Ulzii est un brillant élève que son professeur de physique encourage à se présenter aux Olympiades scientifiques. S’il l’emporte, il pourra décrocher une bourse pour une meilleure école et, qui sait, pour une université à l’étranger. Mais Ulzii est d’un milieu modeste. Sa famille a quitté la campagne pour s’installer en périphérie de la ville, dans une yourte que, depuis la mort de son père, sa mère, qui a sombré dans l’alcoolisme, peine à chauffer. Face à cette mère démissionnaire, c’est à Ulzii qu’incombe la responsabilité de trouver l’argent pour nourrir ses trois cadets.

La Mongolie et ses steppes intimidantes battues par un vent glacial n’ont fait qu’une entrée récente sur la scène cinématographique mondiale. Je me souviens de mon étonnement et de mon émerveillement en 2004 à la sortie de L’Histoire du chameau qui pleure. Et puis il y a eu Le Chien jaune de Mongolie en 2006. Le Mariage de Tuya en 2007, filmé par un réalisateur chinois, avait été tourné en Mongolie intérieure, côté chinois. Ce même réalisateur, Wang Quan’an, a franchi en 2020 la frontière pour s’affranchir de la censure chinoise, et réalisé en Mongolie La Femme des steppes, le Flic et l’Œuf.
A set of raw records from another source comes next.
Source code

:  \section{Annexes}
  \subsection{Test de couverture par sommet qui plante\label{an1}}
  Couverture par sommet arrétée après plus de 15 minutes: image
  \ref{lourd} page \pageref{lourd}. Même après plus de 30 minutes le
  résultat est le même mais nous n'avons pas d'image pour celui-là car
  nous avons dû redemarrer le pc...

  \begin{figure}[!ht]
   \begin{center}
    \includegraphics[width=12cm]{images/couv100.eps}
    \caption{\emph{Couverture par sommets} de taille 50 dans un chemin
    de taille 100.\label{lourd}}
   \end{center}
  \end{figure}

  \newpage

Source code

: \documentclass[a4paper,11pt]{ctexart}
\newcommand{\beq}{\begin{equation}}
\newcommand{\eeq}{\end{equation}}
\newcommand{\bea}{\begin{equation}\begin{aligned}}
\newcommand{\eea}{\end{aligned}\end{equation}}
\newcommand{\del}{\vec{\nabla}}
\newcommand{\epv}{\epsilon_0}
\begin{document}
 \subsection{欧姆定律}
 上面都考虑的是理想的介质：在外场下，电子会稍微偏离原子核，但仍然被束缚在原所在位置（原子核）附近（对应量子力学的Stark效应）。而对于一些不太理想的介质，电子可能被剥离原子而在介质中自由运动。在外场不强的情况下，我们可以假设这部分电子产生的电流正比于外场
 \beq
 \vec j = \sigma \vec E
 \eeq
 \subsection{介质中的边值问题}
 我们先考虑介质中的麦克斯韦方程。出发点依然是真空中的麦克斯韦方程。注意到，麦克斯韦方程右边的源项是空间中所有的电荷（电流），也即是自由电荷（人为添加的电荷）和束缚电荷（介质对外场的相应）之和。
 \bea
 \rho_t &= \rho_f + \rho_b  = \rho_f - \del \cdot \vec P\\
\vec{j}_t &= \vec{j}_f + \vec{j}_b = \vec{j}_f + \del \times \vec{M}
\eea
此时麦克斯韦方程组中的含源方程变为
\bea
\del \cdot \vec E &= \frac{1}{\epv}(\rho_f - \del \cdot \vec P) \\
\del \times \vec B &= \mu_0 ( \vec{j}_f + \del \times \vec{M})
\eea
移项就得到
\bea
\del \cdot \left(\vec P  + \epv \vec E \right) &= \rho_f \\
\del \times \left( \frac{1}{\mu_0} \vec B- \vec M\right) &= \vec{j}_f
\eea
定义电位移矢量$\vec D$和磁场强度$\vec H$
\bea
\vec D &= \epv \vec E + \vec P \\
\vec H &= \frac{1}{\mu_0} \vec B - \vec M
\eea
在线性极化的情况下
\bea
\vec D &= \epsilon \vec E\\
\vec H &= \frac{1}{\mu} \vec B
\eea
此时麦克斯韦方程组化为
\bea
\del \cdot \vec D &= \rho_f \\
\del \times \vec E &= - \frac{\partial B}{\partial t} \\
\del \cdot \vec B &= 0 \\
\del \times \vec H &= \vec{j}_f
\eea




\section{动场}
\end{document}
Si seulement je pouvais hiberner (dans son titre original Баавгай болохсонBaavgai Bolohson, signifiant littéralement « Si seulement j’étais un ours ») inaugure un sous-genre dans le cinéma mongol dont les quelques précédents reproduisaient, au risque de la répétition, le même schéma : l’histoire d’une famille nucléaire vivant sous sa yourte, au cœur de la plaine déserte, soudainement percutée par l’irruption de la modernité – le cinéma de Pema Tseden (Tharlo, le berger tibétain en 2018, Jinpa, un conte tibétain en 2020, Balloon en 2021) en constituant le pendant tibétain. Ici, la famille nucléaire campagnarde a migré en ville. Une ville filmée en mode documentaire dans un brouillard givrant dont l’opacité trouve sa cause dans la pollution qui y règne.  La famille de Ulzii vit misérablement à sa périphérie, sur un terrain où elle a posé sa yourte, comme si son installation précaire n’avait pas vocation à durer. Sa pauvreté contraste avec les immeubles du centre-ville où la tante d’Ulzii, qui, elle, a fait des études et un beau mariage, est désormais installée.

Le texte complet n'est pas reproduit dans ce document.